私は釣り上げただけで有頂天となったのですが,母は食材として喜んだようです。
いずれにせよ,いっしょに喜ぶ人が現れたことで,わたしの気持ちは相当高まりました。
釣りは私の一生の趣味になっていますが,この初体験での刷り込みが大きく影響していることはまちがいありません。
2 ギスカジカってこんな魚
それからもずいぶん釣りはしました。
でも,ギスカジカとの出会いはもっともっと後のことです。
私は,小学校高学年になっていました。
初釣りとはちがって,釣り上げた時の様子はまったく覚えていません。
印象に残るほどのことではなく普段通りに釣り上げたのでしょう。
しかし,釣り上げた魚のことはよく覚えています。
とてもとても印象的だったからです。
浅瀬の岩そっくりに擬態した模様,ものすごく大きな口というか大きな頭,ほんと比率がおかしいというくらい大きいのです。
それなのに,これまたびっくりするくらい小さな体。
そして,ざらざらした歯とまん丸いつぶらな瞳。
とっても変な魚だと思いました。
いろいろありますが一番変なのはは,頭と体の縮尺です。
2等身とか3等身とかのマンガのキャラってありますよね。
それの魚版,しかもリアル,といった感じでした。
そこから必然的に思い浮かんだのは,料理しても食べるところ少ない,ということでした。
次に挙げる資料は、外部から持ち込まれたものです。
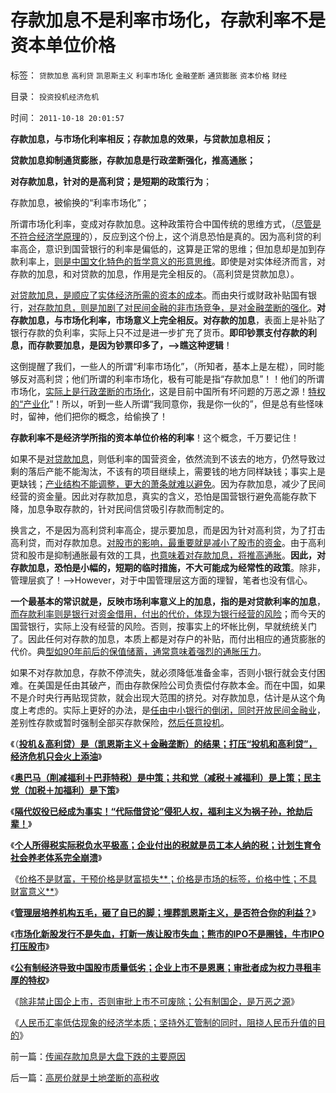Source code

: # 存款加息不是利率市场化，存款利率不是资本单位价格

标签： `贷款加息` `高利贷` `凯恩斯主义` `利率市场化` `金融垄断` `通货膨胀` `资本价格` `财经` 

目录： `投资投机经济危机`

时间： `2011-10-18 20:01:57`

**存款加息，与市场化利率相反；存款加息的效果，与贷款加息相反；**

**贷款加息抑制通货膨胀，存款加息是行政垄断强化，推高通胀；**

**对存款加息，针对的是高利贷；是短期的政策行为**；

存款加息，被偷换的“利率市场化”；

所谓市场化利率，变成对存款加息。这种政策符合中国传统的思维方式，（[尽管是不符合经济学原理](../../../2010/6/8/免费的午餐？国民可以接受存款风险吗？.md)的），反应到这个份上，这个消息恐怕是真的。因为高利贷的利率高企，意识到国营银行的利率是偏低的，这算是正常的思维；但加息却是加到存款利率上，[则是中国文化特色的哲学意义的形意思维](../../../2009/4/17/形意思维：科学类思维和哲学类思维的根本区别.md)。即使是对实体经济而言，对存款的加息，和对贷款的加息，作用是完全相反的。（高利贷是贷款加息）。

[对贷款加息，是顺应了实体经济所需的资本的成本](../../../2011/1/17/广场协议德国马克和日元的冰火两重天.md)。而由央行或财政补贴国有银行，[对存款加息，则是加剧了对民间金融的非市场竞争，是对金融垄断的强化](../../../2011/8/28/犹太人从来没有控制欧洲的经济命脉.md)。**对存款加息，与市场化利率，市场意义上完全相反。对存款的加息**，表面上是补贴了银行存款的负利率，实际上只不过是进一步扩充了货币。**即印钞票支付存款的利息，而存款要加息，是因为钞票印多了，——>瞧这种逻辑**！

这倒提醒了我们，一些人的所谓“利率市场化”，（所知者，基本上是左棍），同时能够反对高利贷；他们所谓的利率市场化，极有可能是指“存款加息”！！他们的所谓市场化，[实际上是行政垄断的市场化](../../../2009/7/21/混水便于摸鱼，特权等于产权.md)，这是目前中国所有坏问题的万恶之源！[特权的“产业化](../../../2009/7/31/特权的经济学含义及利益演绎.md)”！所以，听到一些人所谓“我同意你，我是你一伙的”，但是总有些怪味时，留神，他们把你的概念，给偷换了！

**存款利率不是经济学所指的资本单位价格的利率**！这个概念，千万要记住！

如果不是[对贷款加息](../../../2010/11/22/加息恐怕难免；责任不在现政策.md)，则低利率的国营资金，依然流到不该去的地方，仍然导致过剩的落后产能不能淘汰，不该有的项目继续上，需要钱的地方同样缺钱；事实上是更缺钱；[产业结构不能调整，更大的萧条就难以避免](../../../2010/4/24/生产供给和消费需求严重失衡，中国或将步入大萧条.md)。因为存款加息，减少了民间经营的资金量。因此对存款加息，真实的含义，恐怕是国营银行避免高能存款下降，加息争取存款的，针对民间信贷吸引存款而制定的。

换言之，不是因为高利贷利率高企，提示要加息，而是因为针对高利贷，为了打击高利贷，而对存款加息。[对股市的影响，最重要就是减小了股市的资金](../../../2011/7/1/A股合理的市盈率应是无限高.md)。由于高利贷和股市是抑制通胀最有效的工具，[也意味着对存款加息，将推高通胀](../../../2011/10/9/零和投机的贡献，高利贷是最核心的价格信号.md)。**因此，对存款加息，恐怕是小幅的，短期的临时措施，不大可能成为经常性的政策**。除非，管理层疯了！——>However，对于中国管理层这方面的理智，笔者也没有信心。

**一个最基本的常识就是，反映市场利率意义上的加息，指的是对贷款利率的加息**，[而存款利率则是银行对资金借用，付出的代价，体现为银行经营的风险](../../../2011/6/23/高利贷是风险投资；有息存款的本质就是高利贷；.md)；而今天的国营银行，实际上没有经营的风险。否则，按事实上的坏帐比例，早就统统关门了。因此任何对存款的加息，本质上都是对存户的补贴，而付出相应的通货膨胀的代价。典[型如90年前后的保值储蓄，通常意味着强烈的通胀压力](../../../2011/6/22/保值储蓄不可行；负利率不应干预存款利息.md)。

如果不对存款加息，存款不停流失，就必须降低准备金率，否则小银行就会支付困难。在美国是任由其破产，而由存款保险公司负责偿付存款本金。而在中国，如果不是介时央行再贴现贷款，就会出现大范围的挤兑。对存款加息，估计是从这个角度上考虑的。实际上更好的办法，是[任由中小银行的倒闭，同时开放民间金融业](../../../2009/8/13/改革关键的战区是银行造小造强承担责任的改革.md)，差别性存款或暂时强制全部买存款保险，[然后任意投机](../../../2010/1/28/投机如何才能危害社会？.md)。

《（[**投机＆高利贷）是（凯恩斯主义＋金融垄断）的结果；打压“投机和高利贷”，经济危机只会火上添油**](../../../2011/9/21/打压“投机和高利贷”，经济危机只会火上添油.md)》

《[**奥巴马（削减福利＋巴菲特税）是中策；共和党（减税＋减福利）是上策；民主党（加税＋加福利）是下策**](../../../2011/9/21/奥巴马（削减福利＋巴菲特税）是中策；巴菲特税尚算合理.md)》

《[**隔代奴役已经成为事实！“代际借贷论”侵犯人权，福利主义为祸子孙，抢劫后辈！**](../../../2011/9/21/隔代奴役！通向中世纪地狱的大门向欧美打开.md)》

《[**个人所得税实际税负水平极高；企业付出的税就是员工本人纳的税；计划生育令社会养老体系完全崩溃**](../../../2011/9/21/工薪所得税负可能世界第一！计划生育让养老体系崩溃！.md)》

《[价格不是财富，干预价格是财富损失**；价格是市场的标签，价格中性；不具财富意义**](../../../2011/9/26/价格不是财富，“价格干预”是财富损失.md)》

《[**管理层培养机构五毛，砸了自已的脚；埋葬凯恩斯主义，是否符合你的利益？**](../../../2011/9/28/埋葬凯恩斯主义，是否符合你的利益？.md)》

《[**市场化新股发行不是失血，打新一族让股市失血；熊市的IPO不是圈钱，牛市IPO打压股市**](../../../2011/10/13/熊市的IPO不是圈钱，坚持新股市场化发行才有牛市.md)》

《[**公有制经济导致中国股市质量低劣；企业上市不是恩惠；审批者成为权力寻租丰厚的特权**](../../../2011/10/13/公有制经济成分，令股市质量低劣.md)》

《[除非禁止国企上市，否则审批上市不可废除；公有制国企，是万恶之源](../../../2011/10/13/禁止国企IPO，才能实现自由登记上市.md)》

《[人民币汇率低估现象的经济学本质；坚持外汇管制的同时，阻挠人民币升值的目的](../../../2011/10/14/人民币低估的经济学本质，看仇美的都是什么人？.md)》



前一篇：[传闻存款加息是大盘下跌的主要原因](../../../2011/10/18/传闻存款加息是大盘下跌的主要原因.md)

后一篇：[高房价就是土地垄断的高税收](../../../2011/10/18/高房价就是土地垄断的高税收.md)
よくよく見つめた後,海に帰したのもむりがないでしょう。
持ち帰る価値はなさそうだったのですから。
でも分からないもので,家に帰って話したところ,おいしい魚と教えられました。
魚も見た目によりません。
ギスカジカはめったに釣れる魚ではありませんでした。
この時を含めて3回ほどしか出会ってないと思います。
3 ギスカジカと自分
さて,ギスカジカをペンネームにしているのは,この魚のこけおどしな感じがどことなく自分の内面と似ているからです。
前から見たら,まさに怪魚です。
大きな口,岩のような模様,そこかしこにぎざぎざのある顔,小魚からみたら恐怖そのものでしょう。
しかし,後ろに回って見れば,本当に細くて小さな体,この頭を運べるのかという小さなひれ,恐怖はどこかに消えてしまいます。
拍子抜けもいいところ,出落ちみたいな魚です。
でもその姿は,虚勢を張って,実力以上に見せようと背伸びしていたかつての自分にように思えてなりません。
むりするなよ,と声をかけたくなります。
そのくせ,よく見ればかわいらしい魚でもあります。
「ギスカジカ」のようにして生きてきた自分ですが,晩年を迎えるにあたって身の丈に合った自然体で生きていきたいと思うようになりました。
そういう思いからこのペンネームにしているのです。
プロフィールの写真はカサゴです。
嘘もウソ,詐欺ですね。
誤解を生まないよういつかギスカジカにしたいと思っているのですが,釣りがへたなのもあるのでしょう,なかなか姿を現してくれません。
何もないとさびしいので,取りあえずカサゴにしていますが,1日も早く取り替えたいと思っています。